Ainsi par exemple, lorsqu’il prend position en faveur des pauvres, est-il nécessaire de savoir qui étaient les pauvres dans la Palestine du temps. Une interprétation purement spirituelle de leur position serait bien dangereuse. L’opposition au groupe des sadducéens et des phariséens, plus qu’une signification purement religieuse. Le choix des Apôtres est également symboliquement signifiant, par rapport à la société du temps. Le fait d’annoncer un messianisme, qui n’est pas celui de la restauration du davidisme, est évidemment plein de signification sociale. La condamnation radicale du pouvoir religieux a également des dimensions de type politique et économique.

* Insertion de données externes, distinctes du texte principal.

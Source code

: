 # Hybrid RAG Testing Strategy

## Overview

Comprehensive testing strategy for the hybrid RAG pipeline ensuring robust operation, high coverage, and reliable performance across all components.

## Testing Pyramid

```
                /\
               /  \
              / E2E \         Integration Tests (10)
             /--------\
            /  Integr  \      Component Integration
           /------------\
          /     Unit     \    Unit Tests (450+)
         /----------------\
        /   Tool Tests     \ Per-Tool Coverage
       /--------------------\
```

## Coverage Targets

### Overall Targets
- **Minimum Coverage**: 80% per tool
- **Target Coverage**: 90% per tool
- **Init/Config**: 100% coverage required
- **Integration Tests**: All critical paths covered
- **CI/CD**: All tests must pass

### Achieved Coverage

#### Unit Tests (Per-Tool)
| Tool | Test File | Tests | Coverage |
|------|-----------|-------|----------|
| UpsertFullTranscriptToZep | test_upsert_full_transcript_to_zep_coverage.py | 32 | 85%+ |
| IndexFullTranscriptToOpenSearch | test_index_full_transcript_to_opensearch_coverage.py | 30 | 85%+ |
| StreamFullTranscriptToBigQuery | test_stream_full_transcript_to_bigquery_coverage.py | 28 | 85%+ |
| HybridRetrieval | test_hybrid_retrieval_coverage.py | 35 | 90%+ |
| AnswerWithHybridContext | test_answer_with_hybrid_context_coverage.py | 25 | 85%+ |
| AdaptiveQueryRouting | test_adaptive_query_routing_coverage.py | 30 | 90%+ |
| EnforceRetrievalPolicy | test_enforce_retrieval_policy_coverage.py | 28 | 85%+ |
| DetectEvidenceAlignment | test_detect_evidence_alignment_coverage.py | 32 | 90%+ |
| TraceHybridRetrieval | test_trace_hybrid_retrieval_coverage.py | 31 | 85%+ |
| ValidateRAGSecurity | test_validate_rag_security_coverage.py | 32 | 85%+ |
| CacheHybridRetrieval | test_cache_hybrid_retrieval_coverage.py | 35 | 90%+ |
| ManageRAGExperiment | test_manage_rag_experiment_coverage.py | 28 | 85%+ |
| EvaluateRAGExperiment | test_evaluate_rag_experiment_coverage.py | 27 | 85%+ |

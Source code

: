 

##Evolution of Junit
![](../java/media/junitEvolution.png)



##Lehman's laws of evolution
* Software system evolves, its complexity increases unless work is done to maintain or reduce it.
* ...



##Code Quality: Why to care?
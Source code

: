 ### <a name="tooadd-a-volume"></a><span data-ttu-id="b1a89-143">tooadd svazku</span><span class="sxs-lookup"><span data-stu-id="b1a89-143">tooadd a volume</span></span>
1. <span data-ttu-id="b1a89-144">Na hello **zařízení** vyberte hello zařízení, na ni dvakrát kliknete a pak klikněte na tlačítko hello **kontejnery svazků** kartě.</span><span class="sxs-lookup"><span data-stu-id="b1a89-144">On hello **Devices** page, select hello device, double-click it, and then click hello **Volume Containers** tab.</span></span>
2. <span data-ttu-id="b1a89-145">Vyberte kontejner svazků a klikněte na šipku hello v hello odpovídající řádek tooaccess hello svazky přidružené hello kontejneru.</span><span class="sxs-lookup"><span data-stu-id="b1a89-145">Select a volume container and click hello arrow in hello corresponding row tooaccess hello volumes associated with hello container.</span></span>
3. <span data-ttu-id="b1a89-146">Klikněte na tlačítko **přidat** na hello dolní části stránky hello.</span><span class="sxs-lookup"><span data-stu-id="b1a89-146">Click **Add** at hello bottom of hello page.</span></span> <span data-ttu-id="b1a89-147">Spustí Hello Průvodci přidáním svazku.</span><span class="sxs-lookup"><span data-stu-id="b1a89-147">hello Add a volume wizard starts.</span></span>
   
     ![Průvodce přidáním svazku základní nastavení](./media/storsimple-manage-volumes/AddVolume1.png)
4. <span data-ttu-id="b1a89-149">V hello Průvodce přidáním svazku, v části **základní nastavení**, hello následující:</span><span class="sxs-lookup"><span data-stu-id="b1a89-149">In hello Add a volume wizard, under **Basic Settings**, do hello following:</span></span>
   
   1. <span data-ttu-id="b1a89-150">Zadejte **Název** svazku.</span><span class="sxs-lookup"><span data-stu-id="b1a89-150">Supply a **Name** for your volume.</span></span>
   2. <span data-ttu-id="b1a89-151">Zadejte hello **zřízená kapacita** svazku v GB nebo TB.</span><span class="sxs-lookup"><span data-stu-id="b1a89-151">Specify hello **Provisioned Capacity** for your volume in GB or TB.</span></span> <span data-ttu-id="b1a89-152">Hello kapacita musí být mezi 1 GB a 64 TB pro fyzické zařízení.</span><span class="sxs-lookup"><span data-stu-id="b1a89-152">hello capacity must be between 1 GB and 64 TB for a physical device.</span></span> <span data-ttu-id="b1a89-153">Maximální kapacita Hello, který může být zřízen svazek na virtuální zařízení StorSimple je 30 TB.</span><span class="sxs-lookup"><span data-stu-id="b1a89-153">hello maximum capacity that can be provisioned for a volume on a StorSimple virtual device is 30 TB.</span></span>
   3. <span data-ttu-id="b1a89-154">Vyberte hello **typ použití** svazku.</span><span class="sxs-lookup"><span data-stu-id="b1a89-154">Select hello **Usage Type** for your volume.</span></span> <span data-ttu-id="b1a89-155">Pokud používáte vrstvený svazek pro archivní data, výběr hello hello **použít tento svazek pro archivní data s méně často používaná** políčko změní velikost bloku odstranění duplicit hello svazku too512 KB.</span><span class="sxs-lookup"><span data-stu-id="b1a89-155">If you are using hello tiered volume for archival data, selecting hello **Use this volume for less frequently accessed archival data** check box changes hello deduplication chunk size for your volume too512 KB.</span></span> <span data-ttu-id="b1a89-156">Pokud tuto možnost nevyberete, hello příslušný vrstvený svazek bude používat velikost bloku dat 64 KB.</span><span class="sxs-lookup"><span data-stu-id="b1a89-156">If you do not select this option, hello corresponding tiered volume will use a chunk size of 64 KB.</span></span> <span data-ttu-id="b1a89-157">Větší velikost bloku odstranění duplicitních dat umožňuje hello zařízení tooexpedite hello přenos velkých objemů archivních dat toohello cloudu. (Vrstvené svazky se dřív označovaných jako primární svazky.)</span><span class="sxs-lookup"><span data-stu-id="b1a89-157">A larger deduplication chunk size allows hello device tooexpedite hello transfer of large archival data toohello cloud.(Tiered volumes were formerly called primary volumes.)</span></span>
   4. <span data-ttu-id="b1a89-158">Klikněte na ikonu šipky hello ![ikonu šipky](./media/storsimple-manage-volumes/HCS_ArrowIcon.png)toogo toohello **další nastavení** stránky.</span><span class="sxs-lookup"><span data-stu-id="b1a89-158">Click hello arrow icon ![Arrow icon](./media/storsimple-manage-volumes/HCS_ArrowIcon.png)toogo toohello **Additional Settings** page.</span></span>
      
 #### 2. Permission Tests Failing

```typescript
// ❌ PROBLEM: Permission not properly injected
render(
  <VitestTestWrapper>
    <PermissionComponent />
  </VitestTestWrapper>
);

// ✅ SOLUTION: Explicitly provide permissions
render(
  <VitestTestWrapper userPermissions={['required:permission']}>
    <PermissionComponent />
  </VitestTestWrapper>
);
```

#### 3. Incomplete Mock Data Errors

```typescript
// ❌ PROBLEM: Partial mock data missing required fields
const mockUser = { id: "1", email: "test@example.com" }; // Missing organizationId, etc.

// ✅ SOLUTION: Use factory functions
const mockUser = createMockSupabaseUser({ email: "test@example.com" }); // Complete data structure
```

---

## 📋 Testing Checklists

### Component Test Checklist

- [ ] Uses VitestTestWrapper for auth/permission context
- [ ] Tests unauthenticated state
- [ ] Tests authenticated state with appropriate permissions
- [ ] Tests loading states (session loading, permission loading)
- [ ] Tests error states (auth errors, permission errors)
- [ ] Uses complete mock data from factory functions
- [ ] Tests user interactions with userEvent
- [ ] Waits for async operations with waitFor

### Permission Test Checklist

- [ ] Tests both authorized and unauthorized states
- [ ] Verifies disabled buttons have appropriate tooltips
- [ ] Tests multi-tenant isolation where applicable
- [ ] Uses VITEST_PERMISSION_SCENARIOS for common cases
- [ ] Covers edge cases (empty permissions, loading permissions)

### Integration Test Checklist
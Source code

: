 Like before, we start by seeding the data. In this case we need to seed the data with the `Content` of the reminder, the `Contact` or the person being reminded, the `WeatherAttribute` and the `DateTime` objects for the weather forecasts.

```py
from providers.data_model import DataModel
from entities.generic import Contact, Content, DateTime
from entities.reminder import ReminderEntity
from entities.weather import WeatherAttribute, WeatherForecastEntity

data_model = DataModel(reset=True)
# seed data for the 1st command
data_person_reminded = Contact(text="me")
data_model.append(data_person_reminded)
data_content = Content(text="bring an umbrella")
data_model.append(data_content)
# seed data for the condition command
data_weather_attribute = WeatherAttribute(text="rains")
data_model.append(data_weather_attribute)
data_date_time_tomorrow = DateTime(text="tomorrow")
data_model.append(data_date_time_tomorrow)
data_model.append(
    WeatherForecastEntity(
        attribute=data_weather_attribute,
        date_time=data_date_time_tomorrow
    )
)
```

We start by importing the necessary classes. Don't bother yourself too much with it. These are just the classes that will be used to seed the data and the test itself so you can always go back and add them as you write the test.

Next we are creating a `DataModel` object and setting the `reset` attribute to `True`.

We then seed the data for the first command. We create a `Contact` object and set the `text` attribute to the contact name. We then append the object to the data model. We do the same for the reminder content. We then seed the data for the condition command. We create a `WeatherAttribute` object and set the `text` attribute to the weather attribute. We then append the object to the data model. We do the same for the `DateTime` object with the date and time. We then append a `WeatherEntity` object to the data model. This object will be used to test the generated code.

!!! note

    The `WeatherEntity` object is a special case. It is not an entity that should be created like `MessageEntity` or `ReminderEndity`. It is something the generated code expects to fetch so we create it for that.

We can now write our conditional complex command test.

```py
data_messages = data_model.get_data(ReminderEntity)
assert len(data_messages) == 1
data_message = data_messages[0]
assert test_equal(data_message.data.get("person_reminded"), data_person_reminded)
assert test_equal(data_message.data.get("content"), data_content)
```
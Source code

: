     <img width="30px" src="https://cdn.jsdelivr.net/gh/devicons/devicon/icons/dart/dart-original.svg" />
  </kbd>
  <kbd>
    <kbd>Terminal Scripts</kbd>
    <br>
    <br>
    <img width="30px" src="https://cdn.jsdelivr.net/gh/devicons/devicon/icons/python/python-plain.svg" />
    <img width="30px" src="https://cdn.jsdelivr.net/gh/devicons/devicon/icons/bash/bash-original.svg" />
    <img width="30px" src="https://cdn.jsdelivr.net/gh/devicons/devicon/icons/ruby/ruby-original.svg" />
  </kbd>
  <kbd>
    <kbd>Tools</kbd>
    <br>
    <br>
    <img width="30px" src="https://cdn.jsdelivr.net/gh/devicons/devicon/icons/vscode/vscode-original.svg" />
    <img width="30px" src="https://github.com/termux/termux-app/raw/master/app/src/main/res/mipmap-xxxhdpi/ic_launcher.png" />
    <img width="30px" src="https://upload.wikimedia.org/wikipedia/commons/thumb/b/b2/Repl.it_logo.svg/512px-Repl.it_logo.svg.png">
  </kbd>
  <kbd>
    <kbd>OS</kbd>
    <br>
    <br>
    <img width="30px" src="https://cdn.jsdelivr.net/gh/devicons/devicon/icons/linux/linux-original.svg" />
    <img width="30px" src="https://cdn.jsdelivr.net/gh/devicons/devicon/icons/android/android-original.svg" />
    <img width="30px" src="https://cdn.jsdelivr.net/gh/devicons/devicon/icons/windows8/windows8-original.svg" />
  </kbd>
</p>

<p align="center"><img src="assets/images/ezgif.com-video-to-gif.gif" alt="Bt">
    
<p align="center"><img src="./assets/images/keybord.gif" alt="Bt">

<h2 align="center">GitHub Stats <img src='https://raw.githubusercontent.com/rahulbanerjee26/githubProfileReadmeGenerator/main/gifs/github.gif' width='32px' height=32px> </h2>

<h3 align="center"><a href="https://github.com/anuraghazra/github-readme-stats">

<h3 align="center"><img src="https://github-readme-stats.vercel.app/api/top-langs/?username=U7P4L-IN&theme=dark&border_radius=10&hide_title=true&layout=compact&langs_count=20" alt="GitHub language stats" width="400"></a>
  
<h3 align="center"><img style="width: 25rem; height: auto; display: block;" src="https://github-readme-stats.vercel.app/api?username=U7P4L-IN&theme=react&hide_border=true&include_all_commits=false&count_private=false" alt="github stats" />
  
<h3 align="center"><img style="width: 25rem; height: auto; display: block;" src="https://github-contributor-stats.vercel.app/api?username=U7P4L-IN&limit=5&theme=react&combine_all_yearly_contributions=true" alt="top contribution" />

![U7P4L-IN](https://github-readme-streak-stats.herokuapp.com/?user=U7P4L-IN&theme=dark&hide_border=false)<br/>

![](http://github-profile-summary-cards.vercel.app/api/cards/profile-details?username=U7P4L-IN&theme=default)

La subversion du système symbolique et idéologique est aussi importante. Il s’agit notamment du renversement des codes idéologiques fondamentaux, du pur et de l’impur, du riche et du pauvre, de la foule et du puissant. Tout cela replace dans une société traditionnelle de type pré-capitaliste, revêt une dimension sociale et politique précise. Le fait de lire les impératifs religieux d’en bas plutôt que d’en haut de l’échelle socio-religieuse, comme c’est le cas de l’attitude de Jésus vis-à-vis du Sabbat, vis-à-vis du Jodne, vis-à-vis du nouveau vin que l’on ne peut pas mettre dans les vieilles outres, doit aussi être remis dans son contexte général.

L’idée exprimée de la destruction du Temple ne peut passer sous silence sa signification comme symbole fondamental de toute la société et pas seulement comme symbole religieux.

Il est évident que le Christ s’est situé fondamentalement dans le champ religieux, mais ce champ religieux dans la société palestinienne avait une résonnance bien autre que celle du champ religieux dans nos sociétés contemporaines.

Il faut enfin noter que la mort de Jésus a été le résultat d’une coalition entre les forces de l’empire romain, l’élite sociale juive (grand prêtre, sadducéens), les pharisiens et même la foule qui choisit Barrabas. Il semble donc bien que le message de Jésus ait été au-delà de tous les projets que pouvaient avoir ces différents groupes sociaux et que la subversion de l’ordre social que signifiait son message et sa pratique, bien comprise par les différents groupes qui l’ont mis à mort, allait plus loin, non seulement qu’une référence à des croyances religieuses mais même qu’une réorganisation de l’ordre existant. Ne pourrait-on dire à ce sujet que le projet fondamental du Christ allait dans le sens d’une utopie, que l’on peut exprimer, en langage moderne, par la création d’une société sans classes ?

(1) Ce texte s’est inspiré de plusieurs sources, mais particulièrement d’un chapitre de l’ouvrage de Fernando Belo, "Lecture matérialiste de l’Évangile de Marc", Le Cex, Paris 1974. Une étude plus poussée a été produite par le Centre de Recherches socio-religieuses de l’U.C.I.